I tinkered around in the gym at 18 not knowing a thing. After my first child, I decided I wanted to loose weight the healthy way, not by starving myself as I had done all through high school. I joined my local gym to get ready for a law enforcement entry test and could only jog 1/4 mile and do almost 5 minutes on the stepper. In 8 months, I was running 5.5 miles and doing 45 minutes on the stepper. I fell in love with the endorphins, got a full time job, and exercised without the nutritional info I needed. Fast forward 9 years of shift work, single life, and finishing my masters. I wasnt happy with my body and at 29 and a new boyfriend introduced me to the nutrition that goes along with getting results. At 30 I was in the best shape of my life. Fast forward 9 more years. Getting married to someone that doesnt go to the gym and having 4 more children took over. Eating because I was pregnant became my excuse. I gained and lost weight through mostly diet. I averaged 65lbs with every pregnancy and in 18months took off the weight only to start gaining it again with the next pregnancy. I went back to work at 217lbs after my last child. When she turned 3, I realized I was going to be 40 soon. I had used the "I dont have time for the gym" excuse long enough. I want to have a fabulous body, not a good body for having 5 kids. The kicker finally came when a receptionist in an office I call on said we are genetically made to be built and look a certain way. No amount of diet or exercise will ever change that. I decided right there she was wrong. Anyone can loose weight, gain muscle, and look great but they dont have to settle for being overweight. I certainly will not. When I see what others on this site have accomplished, I realize I want so much more. Its time to go get it!

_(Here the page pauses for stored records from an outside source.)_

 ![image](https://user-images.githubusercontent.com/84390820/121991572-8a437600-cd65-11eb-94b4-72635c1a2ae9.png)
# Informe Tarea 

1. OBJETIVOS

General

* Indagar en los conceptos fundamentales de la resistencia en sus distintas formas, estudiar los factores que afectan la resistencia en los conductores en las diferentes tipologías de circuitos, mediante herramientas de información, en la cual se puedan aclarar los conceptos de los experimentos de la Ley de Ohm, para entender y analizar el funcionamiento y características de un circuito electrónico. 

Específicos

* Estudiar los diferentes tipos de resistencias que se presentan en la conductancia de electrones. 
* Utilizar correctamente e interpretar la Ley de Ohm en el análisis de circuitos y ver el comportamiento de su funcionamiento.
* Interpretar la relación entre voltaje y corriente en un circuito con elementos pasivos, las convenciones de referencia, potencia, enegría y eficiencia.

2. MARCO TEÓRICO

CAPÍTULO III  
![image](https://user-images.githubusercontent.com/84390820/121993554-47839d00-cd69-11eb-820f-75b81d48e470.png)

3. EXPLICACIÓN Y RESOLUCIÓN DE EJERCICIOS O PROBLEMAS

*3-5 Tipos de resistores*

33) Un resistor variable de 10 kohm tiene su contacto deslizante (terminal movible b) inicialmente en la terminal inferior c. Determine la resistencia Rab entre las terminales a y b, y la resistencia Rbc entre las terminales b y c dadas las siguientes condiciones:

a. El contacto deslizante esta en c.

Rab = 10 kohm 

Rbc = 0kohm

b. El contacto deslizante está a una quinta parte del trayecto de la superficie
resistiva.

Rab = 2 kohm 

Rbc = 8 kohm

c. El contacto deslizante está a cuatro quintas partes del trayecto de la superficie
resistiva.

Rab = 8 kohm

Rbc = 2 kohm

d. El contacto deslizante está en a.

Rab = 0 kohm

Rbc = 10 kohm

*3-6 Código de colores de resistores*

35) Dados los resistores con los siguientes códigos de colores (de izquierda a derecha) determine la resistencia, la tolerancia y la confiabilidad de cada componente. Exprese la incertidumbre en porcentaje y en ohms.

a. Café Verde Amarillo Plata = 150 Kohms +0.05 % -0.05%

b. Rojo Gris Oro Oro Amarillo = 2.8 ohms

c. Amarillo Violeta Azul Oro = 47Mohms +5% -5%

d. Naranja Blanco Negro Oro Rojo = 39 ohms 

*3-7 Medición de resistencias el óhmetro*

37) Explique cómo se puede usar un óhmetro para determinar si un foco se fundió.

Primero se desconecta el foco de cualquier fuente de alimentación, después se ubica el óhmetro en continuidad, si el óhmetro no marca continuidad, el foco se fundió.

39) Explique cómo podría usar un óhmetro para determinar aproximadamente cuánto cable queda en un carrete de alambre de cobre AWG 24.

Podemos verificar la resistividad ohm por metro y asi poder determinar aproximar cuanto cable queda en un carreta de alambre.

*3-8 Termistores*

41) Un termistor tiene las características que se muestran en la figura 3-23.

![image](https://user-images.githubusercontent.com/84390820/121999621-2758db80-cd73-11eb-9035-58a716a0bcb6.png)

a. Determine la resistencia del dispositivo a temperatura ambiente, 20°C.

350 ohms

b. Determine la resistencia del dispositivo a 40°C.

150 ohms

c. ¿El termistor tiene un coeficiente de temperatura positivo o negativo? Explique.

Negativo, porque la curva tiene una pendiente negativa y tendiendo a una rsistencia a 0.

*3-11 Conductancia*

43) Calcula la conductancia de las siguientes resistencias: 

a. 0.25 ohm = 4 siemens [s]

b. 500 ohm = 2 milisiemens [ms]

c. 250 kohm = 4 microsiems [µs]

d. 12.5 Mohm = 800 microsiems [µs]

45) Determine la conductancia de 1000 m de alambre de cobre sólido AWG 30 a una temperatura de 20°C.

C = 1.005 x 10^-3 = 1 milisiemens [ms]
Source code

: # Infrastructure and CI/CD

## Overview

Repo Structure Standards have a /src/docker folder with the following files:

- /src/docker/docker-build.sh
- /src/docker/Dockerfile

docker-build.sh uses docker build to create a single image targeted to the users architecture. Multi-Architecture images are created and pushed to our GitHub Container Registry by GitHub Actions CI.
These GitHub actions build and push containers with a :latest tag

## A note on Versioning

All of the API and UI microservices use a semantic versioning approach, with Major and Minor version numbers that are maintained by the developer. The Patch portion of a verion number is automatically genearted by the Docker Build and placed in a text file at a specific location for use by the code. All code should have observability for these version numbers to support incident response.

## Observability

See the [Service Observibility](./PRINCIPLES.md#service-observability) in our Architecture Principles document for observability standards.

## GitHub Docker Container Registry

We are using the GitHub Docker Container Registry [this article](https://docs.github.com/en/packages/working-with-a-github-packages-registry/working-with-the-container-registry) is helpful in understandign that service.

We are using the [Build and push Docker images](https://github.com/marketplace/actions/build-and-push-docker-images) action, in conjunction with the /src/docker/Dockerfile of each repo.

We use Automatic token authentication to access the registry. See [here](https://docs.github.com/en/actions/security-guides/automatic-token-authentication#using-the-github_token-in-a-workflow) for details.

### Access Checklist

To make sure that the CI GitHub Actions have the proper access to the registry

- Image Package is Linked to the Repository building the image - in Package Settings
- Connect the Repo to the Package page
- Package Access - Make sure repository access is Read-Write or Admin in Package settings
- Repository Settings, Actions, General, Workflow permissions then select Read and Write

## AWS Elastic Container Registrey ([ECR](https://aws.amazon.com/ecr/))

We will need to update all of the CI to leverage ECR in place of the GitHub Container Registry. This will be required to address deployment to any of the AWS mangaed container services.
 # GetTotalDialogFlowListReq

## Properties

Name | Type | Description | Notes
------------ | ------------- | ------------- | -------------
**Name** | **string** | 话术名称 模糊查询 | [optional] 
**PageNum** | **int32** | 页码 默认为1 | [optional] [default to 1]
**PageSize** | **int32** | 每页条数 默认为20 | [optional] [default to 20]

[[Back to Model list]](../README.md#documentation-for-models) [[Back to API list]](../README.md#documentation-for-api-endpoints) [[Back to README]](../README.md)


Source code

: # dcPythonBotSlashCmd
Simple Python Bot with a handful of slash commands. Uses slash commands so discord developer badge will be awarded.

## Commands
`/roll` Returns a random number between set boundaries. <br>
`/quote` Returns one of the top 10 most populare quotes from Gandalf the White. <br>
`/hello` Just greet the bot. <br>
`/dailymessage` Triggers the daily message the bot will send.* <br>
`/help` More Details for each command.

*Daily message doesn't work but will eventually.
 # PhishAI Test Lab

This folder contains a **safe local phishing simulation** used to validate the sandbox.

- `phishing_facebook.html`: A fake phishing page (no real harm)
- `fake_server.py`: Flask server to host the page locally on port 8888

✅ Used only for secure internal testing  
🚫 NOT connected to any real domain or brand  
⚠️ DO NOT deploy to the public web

I have been blessed with the hottest, smartest, greatest husband ever who supports my goals and leads by example! I love the compliments, feedback, and constructive criticism....although no one can be harder on me than me- but I'm not interested in trading pics, iM-ing, or getting to know anyone better.
***this fun little experiment I have as my body is tricky! The worse part about being a woman is how easily fat comes back, how hard it is to maintain muscle, and when life gets in the way....well sometimes I wish I had male genes. Ive discovered I am an ENDOMORPH and I realize I will never achieve and maintain the thinned out fit look I seek. That is a hard realization.
I live for the small changes, the muscle definition, and compliments people give me when they see me for the first time in a while. I am the hardest critic on myself and it keeps me going when others see what I don't.
I love the endorphins, I love sweating. I love seeing the muscle definition and feeling strong. I love working hard and seeing the results!
I love to see the definition in the mirror, the small changes, and all my victories!